There is something about springtime that inspires me to buy, sometimes impulsively, plants and flowers. Something wells up inside of me that makes me want to grow things, to expand my apartment garden and crowd my living room.
When I was in elementary school, our teacher taught us how to grow a plant from a bean and a plastic cup. Excited about the possibilities that this opened up for me, I repeated this experiment at home, rallying my siblings together to have bean plant races for whose bean could sprout and grow the tallest.

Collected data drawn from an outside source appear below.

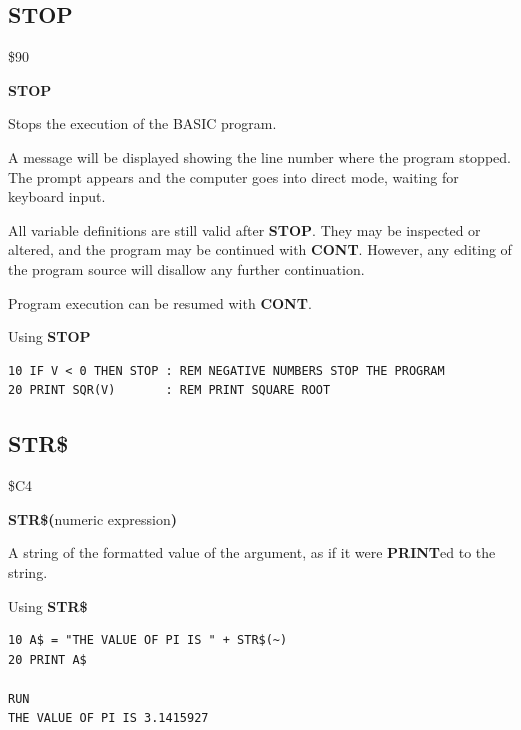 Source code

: \newpage
\subsection{STOP}
\begin{description}[leftmargin=2cm,style=nextline]
\item [Token:]    \$90

\item [Format:]   {\bf STOP}

\item [Usage:]    Stops the execution of the BASIC program.

                  A message will be displayed showing the line number where the program stopped. The  prompt appears and the computer goes into direct mode, waiting for keyboard input.

\item [Remarks:]  All variable definitions are still valid after {\bf STOP}. They may be inspected or altered, and the program may be continued with {\bf CONT}. However, any editing of the program source will disallow any further continuation.

                  Program execution can be resumed with {\bf CONT}.

\item [Example:]  Using {\bf STOP}

\begin{tcolorbox}[colback=black,coltext=white]
\verbatimfont{\codefont}
\begin{verbatim}
10 IF V < 0 THEN STOP : REM NEGATIVE NUMBERS STOP THE PROGRAM
20 PRINT SQR(V)       : REM PRINT SQUARE ROOT
\end{verbatim}
\end{tcolorbox}
\end{description}


\newpage
\subsection{STR\$}
\begin{description}[leftmargin=2cm,style=nextline]
\item [Token:]    \$C4

\item [Format:]   {\bf STR\$(}numeric expression{\bf)}

\item [Returns:]  A string of the formatted value of the argument, as if it were {\bf PRINT}ed to the string.

\item [Example:]  Using {\bf STR\$}

\begin{tcolorbox}[colback=black,coltext=white]
\verbatimfont{\codefont}
\begin{verbatim}
10 A$ = "THE VALUE OF PI IS " + STR$(~)
20 PRINT A$

RUN
THE VALUE OF PI IS 3.1415927
\end{verbatim}
\end{tcolorbox}
\end{description}


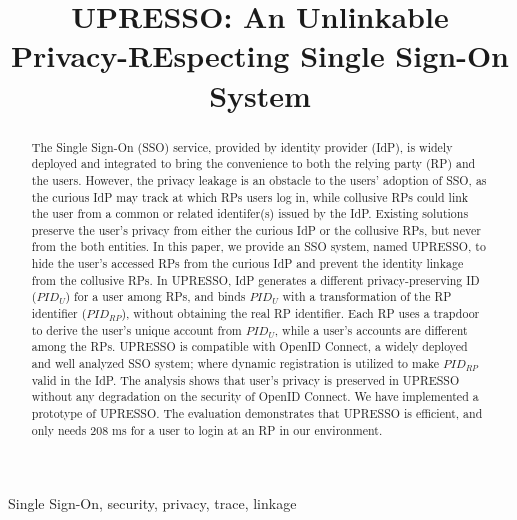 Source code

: \documentclass[conference, 10pt]{IEEEtran}
\begin{document}
\title{{UPRESSO}: An Unlinkable Privacy-REspecting Single Sign-On System}
\maketitle
\begin{abstract}
 The Single Sign-On (SSO) service, provided by identity provider (IdP),  is widely deployed and integrated to bring the convenience to both the relying party (RP) and the users.
 However, the privacy leakage is an obstacle to the users' adoption of SSO,
 as the curious IdP may track at which RPs users log in,
while collusive RPs could link the user from a common or related identifer(s) issued by the IdP.
 Existing solutions preserve the user's privacy  from either the curious IdP or the collusive RPs, but never from the both entities.
In this paper, we provide an SSO system, named UPRESSO, to hide the user's accessed RPs from the curious IdP
and prevent the identity linkage from the collusive RPs.
In UPRESSO, IdP generates a different privacy-preserving ID ($PID_U$) for a user among RPs, and binds $PID_U$ with a transformation of the RP identifier ($PID_{RP}$), without obtaining the real RP identifier.
Each RP uses a trapdoor to derive the user's unique account from $PID_U$,
while a user's accounts are different among the RPs.
UPRESSO  is compatible with OpenID Connect, a widely deployed and well analyzed SSO system;
    where dynamic registration is utilized to make $PID_{RP}$ valid in the IdP.
The analysis shows that user's privacy is preserved in UPRESSO without any degradation on the security of OpenID Connect.
We have implemented a prototype of UPRESSO. The evaluation demonstrates that UPRESSO is efficient, and only needs 208 ms for a user to login at an RP in our environment.
\end{abstract}
\begin{IEEEkeywords}
Single Sign-On, security, privacy, trace, linkage
\end{IEEEkeywords}















\end{document}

I remember one February receiving a mini sunflower growing kit for my birthday. After planting the tiny black seeds, the window sill became my daily sitting spot as I waited in anticipation of signs for green buds to sprout. When they finally did, they transformed into sturdy stalks that produced several flowers, joy emitting from their delicate yellow leaves. In the years following, planting my own garden became an absorbing hobby as I carefully planned and diagramed my garden, purchasing seeds, and spending day after day in my own little corner of the yard.
“Everything that slows us down and forces patience, everything that sets us back into the slow circles of nature, is a help. Gardening is an instrument of grace.”
— May Sarton
That desire for planting, growing, enjoying the beauty of flowers I enjoyed as a child has never left me. Just today I found myself procrastinating on school work because I had to plant several succulent starters I had propagated from older plants. I learned this trick from Pinterest and discovered with glee that, yes indeed, roots had sprouted from the leaves I had plucked.
I have sometimes viewed my springtime planting frenzy as my own little whimsical fancy, and yet, as I think more about it, growing plants is like creating art. I can’t not make art in some form or other. This is impossible for me. And without a garden of my own, I still need to create, to grow, to bring new life into my daily routine.
There is something spiritual about creating something from nothing. I believe that God instilled in all of us a desire for creating, building, growing, not just in nature but in ourselves and in our lives. The imprint of God’s creation lies in the desire for education, to expand one’s mind. Or its imprint can be found in the desire to meet someone new and to invest in that slow process that will one day lead to a blossoming friendship. God is a God of creation, and every day we have the opportunity to discover more fully God’s imprint in our lives – what God is calling us to create, nurture, and grow.
What is blossoming in your life right now? What are you thinking of planting? How will you nurture it?